It is important to be aware that there is a strict legal framework covering the payment of dividends and failure to follow this can have serious consequences. We have set out below some of the key requirements which must be adhered to.
1. Consider the financial status of the company each time a dividend is made
The financial status of the company must be considered each time a dividend payment is made. The Companies Act states that a company can only pay a dividend if there are sufficient distributable profits out of which a payment can be made. If a dividend is paid that proves to be in excess of this profit or is made out of capital, then it is termed an illegal dividend. If a director authorises such a dividend, then the director can be deemed to have acted in breach of their statutory duties and may have to repay the funds amounting to the losses caused to the company, due to the payment of the illegal dividend.
2. Payment of a dividend should be backed up with reference to company accounts
Payment of a dividend should be backed up with reference to a company’s accounts which can either be the annual accounts or interim management accounts. Strictly, the accounts relied on must show the company’s assets and liabilities, its share capital and include provisions for any future liabilities, such as corporation tax.
3. Each time a dividend is paid, a minute must be prepared
Every time a dividend is paid, whether the dividend is interim or final then a minute must be prepared confirming there are sufficient distributable reserves and recording the shareholders right to receive the dividend. The minute should be signed and dated.
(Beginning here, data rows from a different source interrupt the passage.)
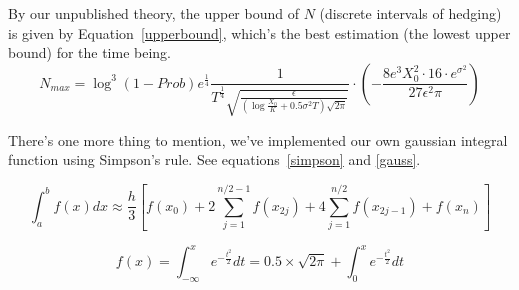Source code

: \documentclass{article}
\begin{document}
By our unpublished theory, the upper bound of $N$ (discrete intervals of hedging) is given by Equation~\ref{upperbound}, which's the best estimation (the lowest upper bound) for the time being. 
\begin{equation}
\label{upperbound}
  N_{max} = \log^3{(1-Prob)e^{\frac{1}{4}}\frac{1}{T^{\frac{1}{4}}\sqrt{\frac{\epsilon}{(\log{\frac{X_0}{K}}+0.5\sigma^2T)\sqrt{2\pi}}}}}\cdot(-\frac{8e^3X_0^2\cdot 16 \cdot e^{\sigma^2}}{27\epsilon^2\pi})
\end{equation}

There's one more thing to mention, we've implemented our own gaussian integral function using Simpson's rule. See equations~\ref{simpson} and \ref{gauss}.

\begin{equation}
\label{simpson}
\int_{a}^{b}f(x)dx\approx \frac{h}{3}\left[f(x_0)+2\sum\limits_{j=1}^{n/2-1}f(x_{2j})+4\sum\limits_{j=1}^{n/2}f(x_{2j-1})+f(x_n)\right]
\end{equation}

\begin{equation}
\label{gauss}
f(x)=\int_{-\infty}^{x}e^{-\frac{t^2}{2}}dt=0.5\times \sqrt{2\pi} + \int_{0}^{x}e^{-\frac{t^2}{2}}dt
\end{equation}
\end{document}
4. Monthly dividends are always open to attack by HMRC
In addition, monthly dividends are always open to attack by HMRC as salary payments and whereas there is nothing in the companies Act to say that such dividends cannot be paid, this process can be time-consuming as monthly management accounts should be prepared to back up the distribution. A shareholder’s resolution should be produced to ratify the declaration of the total dividend and to note when the payments will be made. This resolution must be signed and dated.
5. A dividend counterfoil should be prepared
Additionally, a dividend counterfoil should be prepared to support any dividend payment made. This is not a legal document but is required for tax purposes and must be made available to the tax department when the shareholder’s personal tax return is being prepared.
6. Prepare documentation for any dividend waivers
It is equally important to prepare documentation for any dividend waivers. When doing so it is necessary to ensure the level of retained profits is sufficient to permit the same rate of dividend to be paid on all issued share capital. Additionally, the waiver must have a commercial purpose, e.g., the need to retain more profits in the company for future expansion of the business.
7. If a dividend is waived, a formal deed waiver is required
If a dividend is waived, a formal deed of waiver is required, which must be signed, dated and witnessed and kept with the company’s statutory books. The waiver must be in place before the right to the dividend arises. An interim dividend must be waived before it is paid and a final dividend is payable once approved at an AGM, unless confirmed to be payable at a future date.